The task calls for each line of the records below in which the word "tests" appears.

*** Opening Supplied records ***

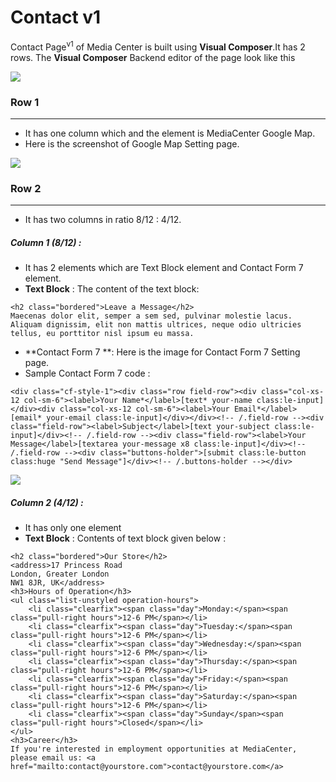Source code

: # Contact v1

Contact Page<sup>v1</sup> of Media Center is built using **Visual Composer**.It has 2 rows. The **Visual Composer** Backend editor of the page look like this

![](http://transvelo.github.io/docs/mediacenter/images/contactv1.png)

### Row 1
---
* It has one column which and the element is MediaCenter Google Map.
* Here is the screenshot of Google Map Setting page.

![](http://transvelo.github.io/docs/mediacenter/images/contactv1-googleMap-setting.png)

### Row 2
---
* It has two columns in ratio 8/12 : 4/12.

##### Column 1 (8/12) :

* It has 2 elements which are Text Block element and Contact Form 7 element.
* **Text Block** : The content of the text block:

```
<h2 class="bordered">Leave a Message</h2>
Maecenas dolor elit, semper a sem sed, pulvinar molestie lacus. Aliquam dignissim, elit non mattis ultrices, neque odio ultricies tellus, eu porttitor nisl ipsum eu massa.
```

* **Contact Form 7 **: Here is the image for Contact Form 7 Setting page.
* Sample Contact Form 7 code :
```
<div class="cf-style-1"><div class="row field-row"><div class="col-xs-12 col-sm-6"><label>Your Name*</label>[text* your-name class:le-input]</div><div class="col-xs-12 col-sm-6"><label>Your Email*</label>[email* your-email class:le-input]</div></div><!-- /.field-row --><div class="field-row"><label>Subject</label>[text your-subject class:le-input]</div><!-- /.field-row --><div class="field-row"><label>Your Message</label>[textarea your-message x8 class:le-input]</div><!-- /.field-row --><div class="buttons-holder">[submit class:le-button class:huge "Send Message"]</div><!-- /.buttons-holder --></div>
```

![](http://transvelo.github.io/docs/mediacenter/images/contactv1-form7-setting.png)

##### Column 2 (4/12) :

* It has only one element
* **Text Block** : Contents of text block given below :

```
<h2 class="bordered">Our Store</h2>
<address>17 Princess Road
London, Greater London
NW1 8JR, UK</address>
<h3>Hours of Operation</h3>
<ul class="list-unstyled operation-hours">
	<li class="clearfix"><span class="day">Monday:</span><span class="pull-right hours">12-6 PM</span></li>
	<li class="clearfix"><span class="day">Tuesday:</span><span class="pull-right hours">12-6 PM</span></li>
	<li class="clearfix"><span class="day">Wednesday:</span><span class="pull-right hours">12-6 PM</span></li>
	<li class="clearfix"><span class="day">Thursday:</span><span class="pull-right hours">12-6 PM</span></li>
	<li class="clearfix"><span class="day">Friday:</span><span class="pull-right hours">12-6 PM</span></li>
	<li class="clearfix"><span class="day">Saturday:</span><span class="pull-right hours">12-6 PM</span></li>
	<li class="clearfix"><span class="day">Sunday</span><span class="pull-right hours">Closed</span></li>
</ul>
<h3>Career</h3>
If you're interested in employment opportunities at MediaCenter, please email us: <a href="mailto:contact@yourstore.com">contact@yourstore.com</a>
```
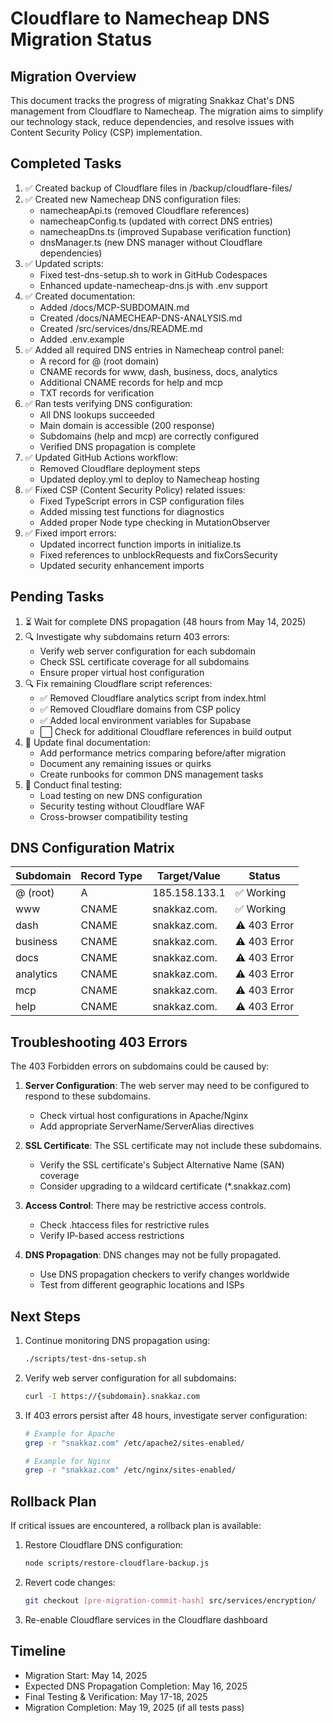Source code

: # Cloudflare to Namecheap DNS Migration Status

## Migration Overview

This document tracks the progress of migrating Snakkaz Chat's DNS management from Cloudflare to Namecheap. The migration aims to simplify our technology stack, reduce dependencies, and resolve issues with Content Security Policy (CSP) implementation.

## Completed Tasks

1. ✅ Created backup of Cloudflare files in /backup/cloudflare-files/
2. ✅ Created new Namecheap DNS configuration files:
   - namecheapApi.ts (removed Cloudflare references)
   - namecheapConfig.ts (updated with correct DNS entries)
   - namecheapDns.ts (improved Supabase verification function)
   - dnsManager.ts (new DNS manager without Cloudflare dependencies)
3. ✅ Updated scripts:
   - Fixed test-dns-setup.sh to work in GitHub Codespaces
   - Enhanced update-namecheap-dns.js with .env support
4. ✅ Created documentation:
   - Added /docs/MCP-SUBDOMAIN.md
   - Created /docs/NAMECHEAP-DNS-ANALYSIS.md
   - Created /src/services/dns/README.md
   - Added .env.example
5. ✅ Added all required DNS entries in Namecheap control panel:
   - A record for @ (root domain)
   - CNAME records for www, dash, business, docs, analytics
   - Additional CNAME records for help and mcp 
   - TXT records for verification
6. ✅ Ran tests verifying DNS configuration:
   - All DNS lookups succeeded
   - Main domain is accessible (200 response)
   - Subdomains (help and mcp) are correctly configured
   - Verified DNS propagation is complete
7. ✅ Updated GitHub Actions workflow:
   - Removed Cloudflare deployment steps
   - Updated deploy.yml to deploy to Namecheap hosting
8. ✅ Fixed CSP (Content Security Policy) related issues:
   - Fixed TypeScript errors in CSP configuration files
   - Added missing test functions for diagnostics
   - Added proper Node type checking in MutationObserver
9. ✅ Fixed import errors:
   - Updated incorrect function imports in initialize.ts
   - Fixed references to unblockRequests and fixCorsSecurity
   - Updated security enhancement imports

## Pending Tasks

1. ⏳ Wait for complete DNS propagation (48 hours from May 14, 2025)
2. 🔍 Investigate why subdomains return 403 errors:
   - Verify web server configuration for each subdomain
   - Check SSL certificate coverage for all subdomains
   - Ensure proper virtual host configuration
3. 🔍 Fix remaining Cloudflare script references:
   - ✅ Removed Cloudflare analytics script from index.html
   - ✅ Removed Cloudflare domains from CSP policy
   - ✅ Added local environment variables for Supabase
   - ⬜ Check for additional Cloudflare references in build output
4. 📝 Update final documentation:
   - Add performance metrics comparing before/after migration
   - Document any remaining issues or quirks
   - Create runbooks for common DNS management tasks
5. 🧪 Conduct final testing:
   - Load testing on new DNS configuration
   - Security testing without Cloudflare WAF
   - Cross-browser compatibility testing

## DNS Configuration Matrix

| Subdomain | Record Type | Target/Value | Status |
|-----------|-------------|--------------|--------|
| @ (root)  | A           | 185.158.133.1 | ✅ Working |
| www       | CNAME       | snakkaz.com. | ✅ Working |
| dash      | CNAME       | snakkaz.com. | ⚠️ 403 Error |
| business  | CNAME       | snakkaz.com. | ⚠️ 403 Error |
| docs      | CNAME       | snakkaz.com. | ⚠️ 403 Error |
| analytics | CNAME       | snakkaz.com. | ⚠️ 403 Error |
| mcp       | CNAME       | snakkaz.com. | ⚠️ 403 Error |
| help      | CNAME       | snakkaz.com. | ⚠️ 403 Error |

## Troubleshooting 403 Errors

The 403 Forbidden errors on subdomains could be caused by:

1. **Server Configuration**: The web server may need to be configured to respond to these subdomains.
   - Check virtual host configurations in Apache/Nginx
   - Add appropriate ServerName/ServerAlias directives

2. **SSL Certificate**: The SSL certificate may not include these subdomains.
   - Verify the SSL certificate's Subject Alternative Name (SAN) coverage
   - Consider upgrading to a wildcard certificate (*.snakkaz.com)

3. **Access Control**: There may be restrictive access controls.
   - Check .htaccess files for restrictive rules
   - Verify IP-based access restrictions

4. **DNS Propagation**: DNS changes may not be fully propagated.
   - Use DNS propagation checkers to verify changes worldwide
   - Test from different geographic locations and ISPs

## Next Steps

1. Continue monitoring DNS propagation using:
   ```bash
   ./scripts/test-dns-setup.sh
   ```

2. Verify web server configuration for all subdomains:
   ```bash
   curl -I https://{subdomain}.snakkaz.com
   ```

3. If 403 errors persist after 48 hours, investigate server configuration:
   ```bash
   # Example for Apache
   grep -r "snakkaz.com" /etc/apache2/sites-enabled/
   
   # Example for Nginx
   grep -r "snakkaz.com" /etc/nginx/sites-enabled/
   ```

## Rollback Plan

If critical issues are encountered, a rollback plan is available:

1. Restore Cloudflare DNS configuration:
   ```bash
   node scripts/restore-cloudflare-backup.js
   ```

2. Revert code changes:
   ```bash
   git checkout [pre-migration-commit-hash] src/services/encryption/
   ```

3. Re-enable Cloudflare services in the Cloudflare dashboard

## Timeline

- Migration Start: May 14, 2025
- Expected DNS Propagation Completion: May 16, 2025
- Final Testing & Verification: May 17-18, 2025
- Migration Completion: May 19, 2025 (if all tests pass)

*** Closing Supplied records ***

_Response_
6. ✅ Ran tests verifying DNS configuration:
- Migration Completion: May 19, 2025 (if all tests pass)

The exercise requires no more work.